The computer program can be tangibly embodied in one or more information carriers, e.g., in one or more non-transitory machine-readable storage media. A computer program can be written in any form of programming language, including compiled or interpreted languages, and it can be deployed as a stand-alone program or as a module, component, subroutine, or unit suitable for use in a computing environment. A computer program can be deployed to be executed on one computer system or on multiple computer systems that are distributed across multiple sites and interconnected by a network.

Acts associated with implementing a process may be performed by one or more programmable processors executing one or more computer programs. All or portions of the tools and processes can comprise special purpose logic circuitry, e.g., a Field Programmable Gate Array (FPGA), or an ASIC Application Specific Integrated Circuit (ASIC), or both.

Processors suitable for the execution of a computer program include, by way of example, both general and special purpose microprocessors, and any one or more processors of any kind of digital computer. Generally, a processor will receive instructions and data from a read-only memory area or a random access memory area or both. Components of computers, including servers, include one or more processors for executing instructions and one or more memory area devices for storing instructions and data. Generally, a computer will also include, or be operatively coupled to receive data from, or transfer data to, one or more machine-readable storage media, or both.

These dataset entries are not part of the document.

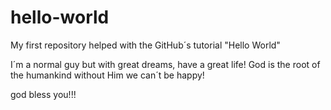 # hello-world
My first repository helped with the GitHub´s tutorial "Hello World"

I´m a normal guy but with great dreams, have a great life!
God is the root of the humankind without Him we can´t be happy!

god bless you!!!
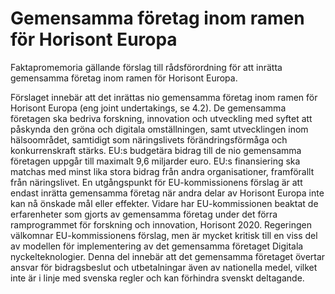# Gemensamma företag inom ramen för Horisont Europa

Faktapromemoria gällande förslag till rådsförordning för att inrätta gemensamma företag inom ramen för Horisont Europa.

Förslaget innebär att det inrättas nio gemensamma företag inom ramen för Horisont Europa (eng joint undertakings, se 4.2). De gemensamma företagen ska bedriva forskning, innovation och utveckling med syftet att påskynda den gröna och digitala omställningen, samt utvecklingen inom hälsoområdet, samtidigt som näringslivets förändringsförmåga och konkurrenskraft stärks. EU:s budgetära bidrag till de nio gemensamma företagen uppgår till maximalt 9,6 miljarder euro. EU:s finansiering ska matchas med minst lika stora bidrag från andra organisationer, framförallt från näringslivet. En utgångspunkt för EU-kommissionens förslag är att endast inrätta gemensamma företag när andra delar av Horisont Europa inte kan nå önskade mål eller effekter. Vidare har EU-kommissionen beaktat de erfarenheter som gjorts av gemensamma företag under det förra ramprogrammet för forskning och innovation, Horisont 2020. Regeringen välkomnar EU-kommissionens förslag, men är mycket kritisk till en viss del av modellen för implementering av det gemensamma företaget Digitala nyckelteknologier. Denna del innebär att det gemensamma företaget övertar ansvar för bidragsbeslut och utbetalningar även av nationella medel, vilket inte är i linje med svenska regler och kan förhindra svenskt deltagande.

A non-transitory machine-readable storage medium includes a mass storage device for storing data, such as a magnetic, magneto-optical disk, or optical disk. Non-transitory machine-readable storage media suitable for embodying computer program instructions and data include all forms of non-volatile storage. Non-transitory machine-readable storage media include, for example, semiconductor memory device (e.g., erasable programmable read-only memory (EPROM), electrically erasable programmable read-only memory (EEPROM), and flash memory device). The non-transitory machine-readable storage medium includes, for example, a magnetic disk (e.g., a built-in hard disk or a removable magnetic disk), a magneto-optical disk, and a CD (compact disc) ROM (read only memory) and a DVD (digital versatile disc) ROM.

Each computing device may include a hard disk drive for storing data and computer programs, one or more processing devices (e.g., microprocessors), and memory (e.g., RAM) for executing the computer programs.

Elements of different embodiments described may be combined to form other embodiments not specifically set forth previously. In general, elements may be excluded from the described tools and processes without adversely affecting the operation of the tools and processes or the operation of the overall system. Further, various discrete elements may be combined into one or more separate elements to perform the functions described in this specification.

Other embodiments not specifically described in the specification are also within the scope of the following claims.

The claimed embodiments are as set forth in the appended claims.